What you will do
Copy every line that contains the string "exec" from the entries below.

Given information
= = =

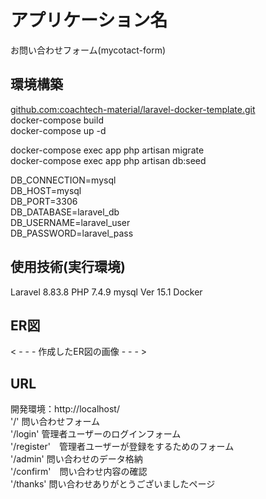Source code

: # アプリケーション名
お問い合わせフォーム(mycotact-form)
## 環境構築
[github.com:coachtech-material/laravel-docker-template.git ](https://github.com/coachtech-material/laravel-docker-template)   
docker-compose build  
docker-compose up -d  

docker-compose exec app php artisan migrate  
docker-compose exec app php artisan db:seed  

DB_CONNECTION=mysql  
DB_HOST=mysql  
DB_PORT=3306  
DB_DATABASE=laravel_db  
DB_USERNAME=laravel_user  
DB_PASSWORD=laravel_pass  
## 使用技術(実行環境)
Laravel 8.83.8
PHP 7.4.9
mysql  Ver 15.1 
Docker
## ER図
< - - - 作成したER図の画像 - - - >

## URL
開発環境：http://localhost/  
'/' 問い合わせフォーム  
'/login' 管理者ユーザーのログインフォーム  
'/register'　管理者ユーザーが登録をするためのフォーム  
'/admin' 問い合わせのデータ格納  
'/confirm'　問い合わせ内容の確認  
'/thanks' 問い合わせありがとうございましたページ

= = =

Response to the exercise
docker-compose exec app php artisan migrate  
docker-compose exec app php artisan db:seed  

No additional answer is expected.